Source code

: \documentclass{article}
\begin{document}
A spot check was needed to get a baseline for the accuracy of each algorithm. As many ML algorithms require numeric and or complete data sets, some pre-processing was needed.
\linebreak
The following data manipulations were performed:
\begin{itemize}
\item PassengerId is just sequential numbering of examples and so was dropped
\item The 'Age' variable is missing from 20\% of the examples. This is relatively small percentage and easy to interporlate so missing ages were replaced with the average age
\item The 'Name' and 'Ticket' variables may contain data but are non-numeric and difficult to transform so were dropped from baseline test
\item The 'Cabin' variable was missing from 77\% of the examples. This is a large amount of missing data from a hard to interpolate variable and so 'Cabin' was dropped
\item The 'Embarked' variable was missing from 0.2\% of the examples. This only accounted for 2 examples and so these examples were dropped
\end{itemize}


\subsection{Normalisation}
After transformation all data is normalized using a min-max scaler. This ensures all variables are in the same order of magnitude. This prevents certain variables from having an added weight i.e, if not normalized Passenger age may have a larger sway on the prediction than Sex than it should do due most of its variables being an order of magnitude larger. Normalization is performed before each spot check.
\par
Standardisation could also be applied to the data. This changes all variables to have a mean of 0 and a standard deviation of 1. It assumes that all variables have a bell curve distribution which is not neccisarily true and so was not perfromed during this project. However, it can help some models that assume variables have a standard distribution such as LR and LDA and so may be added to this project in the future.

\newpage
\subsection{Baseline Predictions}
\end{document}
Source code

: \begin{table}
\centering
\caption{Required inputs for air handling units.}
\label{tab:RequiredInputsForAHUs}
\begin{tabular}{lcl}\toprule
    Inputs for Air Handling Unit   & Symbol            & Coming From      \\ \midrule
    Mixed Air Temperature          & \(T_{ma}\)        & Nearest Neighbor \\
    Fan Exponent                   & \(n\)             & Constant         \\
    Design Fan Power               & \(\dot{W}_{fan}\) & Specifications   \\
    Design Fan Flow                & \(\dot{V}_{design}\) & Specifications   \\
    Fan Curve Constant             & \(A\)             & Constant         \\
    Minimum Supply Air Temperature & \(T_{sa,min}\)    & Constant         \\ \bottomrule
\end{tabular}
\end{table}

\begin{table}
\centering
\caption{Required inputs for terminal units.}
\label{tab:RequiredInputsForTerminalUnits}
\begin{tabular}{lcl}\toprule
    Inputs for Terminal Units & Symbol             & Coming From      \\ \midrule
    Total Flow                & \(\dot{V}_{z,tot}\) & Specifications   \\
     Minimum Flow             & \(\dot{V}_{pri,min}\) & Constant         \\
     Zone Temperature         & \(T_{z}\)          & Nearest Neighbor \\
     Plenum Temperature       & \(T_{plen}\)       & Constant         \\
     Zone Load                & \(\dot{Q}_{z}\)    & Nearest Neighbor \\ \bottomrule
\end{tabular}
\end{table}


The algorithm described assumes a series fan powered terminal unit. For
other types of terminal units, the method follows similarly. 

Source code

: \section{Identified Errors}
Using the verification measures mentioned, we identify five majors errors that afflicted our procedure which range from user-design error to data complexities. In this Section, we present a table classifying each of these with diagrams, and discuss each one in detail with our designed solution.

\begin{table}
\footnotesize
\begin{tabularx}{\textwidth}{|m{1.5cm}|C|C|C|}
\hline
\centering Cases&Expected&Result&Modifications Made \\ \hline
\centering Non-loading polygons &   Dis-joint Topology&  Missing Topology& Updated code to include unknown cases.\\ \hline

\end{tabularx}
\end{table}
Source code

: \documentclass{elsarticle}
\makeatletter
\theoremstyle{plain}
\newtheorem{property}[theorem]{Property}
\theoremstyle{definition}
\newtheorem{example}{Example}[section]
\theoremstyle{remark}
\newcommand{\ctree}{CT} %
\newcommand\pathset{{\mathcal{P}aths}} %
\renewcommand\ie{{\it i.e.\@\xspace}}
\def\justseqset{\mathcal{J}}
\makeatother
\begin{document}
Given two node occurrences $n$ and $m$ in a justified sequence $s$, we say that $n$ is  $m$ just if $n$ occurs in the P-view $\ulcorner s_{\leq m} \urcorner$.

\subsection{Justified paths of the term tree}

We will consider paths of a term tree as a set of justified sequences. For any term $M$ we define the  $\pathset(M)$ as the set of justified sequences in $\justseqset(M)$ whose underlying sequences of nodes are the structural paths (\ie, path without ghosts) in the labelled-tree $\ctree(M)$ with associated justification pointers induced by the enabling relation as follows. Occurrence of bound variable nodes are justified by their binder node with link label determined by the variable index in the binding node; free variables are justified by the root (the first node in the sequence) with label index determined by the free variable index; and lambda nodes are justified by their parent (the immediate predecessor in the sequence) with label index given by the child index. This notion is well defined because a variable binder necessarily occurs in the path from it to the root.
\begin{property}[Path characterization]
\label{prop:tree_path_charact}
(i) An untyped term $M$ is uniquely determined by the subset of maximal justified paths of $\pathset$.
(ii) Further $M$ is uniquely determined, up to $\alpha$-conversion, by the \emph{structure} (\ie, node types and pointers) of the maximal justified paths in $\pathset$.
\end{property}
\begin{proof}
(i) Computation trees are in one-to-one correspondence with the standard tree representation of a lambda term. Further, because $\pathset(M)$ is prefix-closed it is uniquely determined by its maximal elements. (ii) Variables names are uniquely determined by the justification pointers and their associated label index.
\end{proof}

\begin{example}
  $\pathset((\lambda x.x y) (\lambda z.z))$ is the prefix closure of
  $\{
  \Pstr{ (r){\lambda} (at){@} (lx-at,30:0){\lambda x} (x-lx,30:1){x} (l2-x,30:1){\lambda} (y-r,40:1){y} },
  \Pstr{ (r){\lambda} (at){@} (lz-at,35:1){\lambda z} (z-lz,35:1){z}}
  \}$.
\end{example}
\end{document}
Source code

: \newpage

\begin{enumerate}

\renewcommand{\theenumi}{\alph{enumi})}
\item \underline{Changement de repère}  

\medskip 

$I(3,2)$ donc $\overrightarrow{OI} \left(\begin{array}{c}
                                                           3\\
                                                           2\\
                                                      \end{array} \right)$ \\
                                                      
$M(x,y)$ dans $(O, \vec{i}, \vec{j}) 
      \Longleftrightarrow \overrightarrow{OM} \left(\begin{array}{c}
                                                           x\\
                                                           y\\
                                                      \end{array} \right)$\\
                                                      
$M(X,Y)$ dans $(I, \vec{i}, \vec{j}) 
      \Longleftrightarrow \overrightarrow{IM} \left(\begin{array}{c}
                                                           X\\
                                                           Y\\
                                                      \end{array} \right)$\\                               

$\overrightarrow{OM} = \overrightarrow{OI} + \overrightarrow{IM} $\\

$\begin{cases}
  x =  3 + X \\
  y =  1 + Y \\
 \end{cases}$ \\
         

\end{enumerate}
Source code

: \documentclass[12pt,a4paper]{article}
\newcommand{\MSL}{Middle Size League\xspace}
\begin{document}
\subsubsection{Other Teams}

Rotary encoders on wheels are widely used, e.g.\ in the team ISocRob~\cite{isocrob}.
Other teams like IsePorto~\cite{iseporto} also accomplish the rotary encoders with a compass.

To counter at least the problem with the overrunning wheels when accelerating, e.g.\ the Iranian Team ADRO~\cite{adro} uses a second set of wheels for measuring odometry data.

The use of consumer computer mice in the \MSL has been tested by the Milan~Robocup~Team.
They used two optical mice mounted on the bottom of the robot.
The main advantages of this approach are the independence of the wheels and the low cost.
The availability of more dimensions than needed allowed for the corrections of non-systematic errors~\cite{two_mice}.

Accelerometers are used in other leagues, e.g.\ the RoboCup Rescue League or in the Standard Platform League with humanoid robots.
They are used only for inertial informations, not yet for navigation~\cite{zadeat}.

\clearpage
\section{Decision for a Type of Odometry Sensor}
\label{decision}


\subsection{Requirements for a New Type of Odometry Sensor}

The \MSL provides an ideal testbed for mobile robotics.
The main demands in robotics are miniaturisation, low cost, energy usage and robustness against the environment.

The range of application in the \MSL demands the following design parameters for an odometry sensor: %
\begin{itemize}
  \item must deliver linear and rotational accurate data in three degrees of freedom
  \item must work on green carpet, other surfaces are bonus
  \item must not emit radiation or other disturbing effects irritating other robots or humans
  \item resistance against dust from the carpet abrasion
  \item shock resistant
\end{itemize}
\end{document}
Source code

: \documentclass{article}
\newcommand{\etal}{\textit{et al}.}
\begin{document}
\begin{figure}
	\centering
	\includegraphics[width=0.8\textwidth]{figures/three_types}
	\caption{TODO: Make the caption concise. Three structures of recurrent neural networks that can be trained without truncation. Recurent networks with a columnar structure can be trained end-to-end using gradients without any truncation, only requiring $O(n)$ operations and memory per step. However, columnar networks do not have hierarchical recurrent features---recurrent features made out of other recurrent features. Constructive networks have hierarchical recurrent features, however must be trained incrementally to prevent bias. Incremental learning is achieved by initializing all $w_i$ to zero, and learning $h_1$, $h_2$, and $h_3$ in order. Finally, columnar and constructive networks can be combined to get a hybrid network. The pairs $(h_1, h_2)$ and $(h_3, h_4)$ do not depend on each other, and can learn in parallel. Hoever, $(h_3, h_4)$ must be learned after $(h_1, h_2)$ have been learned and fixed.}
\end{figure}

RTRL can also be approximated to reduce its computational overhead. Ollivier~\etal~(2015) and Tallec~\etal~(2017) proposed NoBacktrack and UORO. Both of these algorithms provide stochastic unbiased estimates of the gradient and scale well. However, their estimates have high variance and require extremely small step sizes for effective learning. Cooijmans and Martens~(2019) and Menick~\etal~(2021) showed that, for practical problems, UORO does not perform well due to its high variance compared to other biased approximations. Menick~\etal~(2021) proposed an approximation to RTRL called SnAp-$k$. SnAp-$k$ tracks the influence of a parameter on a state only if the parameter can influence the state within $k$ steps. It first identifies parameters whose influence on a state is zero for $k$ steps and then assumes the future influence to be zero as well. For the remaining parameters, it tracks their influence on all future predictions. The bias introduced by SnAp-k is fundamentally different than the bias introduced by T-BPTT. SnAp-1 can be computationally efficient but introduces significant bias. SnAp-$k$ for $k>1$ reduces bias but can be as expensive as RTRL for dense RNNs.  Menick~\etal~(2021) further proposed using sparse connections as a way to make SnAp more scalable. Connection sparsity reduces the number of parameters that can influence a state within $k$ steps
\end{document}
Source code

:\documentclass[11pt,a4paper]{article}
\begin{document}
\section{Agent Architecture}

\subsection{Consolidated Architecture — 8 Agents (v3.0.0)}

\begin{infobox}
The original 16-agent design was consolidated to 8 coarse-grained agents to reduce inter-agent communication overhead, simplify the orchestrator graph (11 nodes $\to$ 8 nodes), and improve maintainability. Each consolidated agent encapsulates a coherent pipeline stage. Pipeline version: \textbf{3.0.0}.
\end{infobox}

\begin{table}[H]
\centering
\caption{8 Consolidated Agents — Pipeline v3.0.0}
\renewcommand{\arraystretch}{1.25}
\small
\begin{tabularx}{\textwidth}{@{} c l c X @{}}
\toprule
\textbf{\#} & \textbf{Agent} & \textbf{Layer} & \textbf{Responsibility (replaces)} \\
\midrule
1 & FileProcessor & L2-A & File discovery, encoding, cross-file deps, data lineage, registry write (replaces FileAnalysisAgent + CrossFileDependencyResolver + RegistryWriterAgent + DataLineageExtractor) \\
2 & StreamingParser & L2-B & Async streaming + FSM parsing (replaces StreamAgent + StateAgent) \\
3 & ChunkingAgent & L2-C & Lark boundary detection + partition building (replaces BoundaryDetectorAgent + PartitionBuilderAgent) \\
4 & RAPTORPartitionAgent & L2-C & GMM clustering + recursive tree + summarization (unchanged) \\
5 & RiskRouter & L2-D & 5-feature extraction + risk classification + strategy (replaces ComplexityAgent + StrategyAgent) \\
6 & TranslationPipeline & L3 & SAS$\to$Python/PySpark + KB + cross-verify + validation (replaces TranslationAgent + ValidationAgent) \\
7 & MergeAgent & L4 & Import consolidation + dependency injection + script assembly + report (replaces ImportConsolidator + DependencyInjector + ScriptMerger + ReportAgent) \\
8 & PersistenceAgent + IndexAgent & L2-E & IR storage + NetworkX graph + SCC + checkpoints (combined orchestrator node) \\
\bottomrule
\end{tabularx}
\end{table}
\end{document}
#####
Could you find each line in the entries that contains the string "Flow" and copy it?

    Design Fan Flow                & \(\dot{V}_{design}\) & Specifications   \\
    Total Flow                & \(\dot{V}_{z,tot}\) & Specifications   \\
     Minimum Flow             & \(\dot{V}_{pri,min}\) & Constant         \\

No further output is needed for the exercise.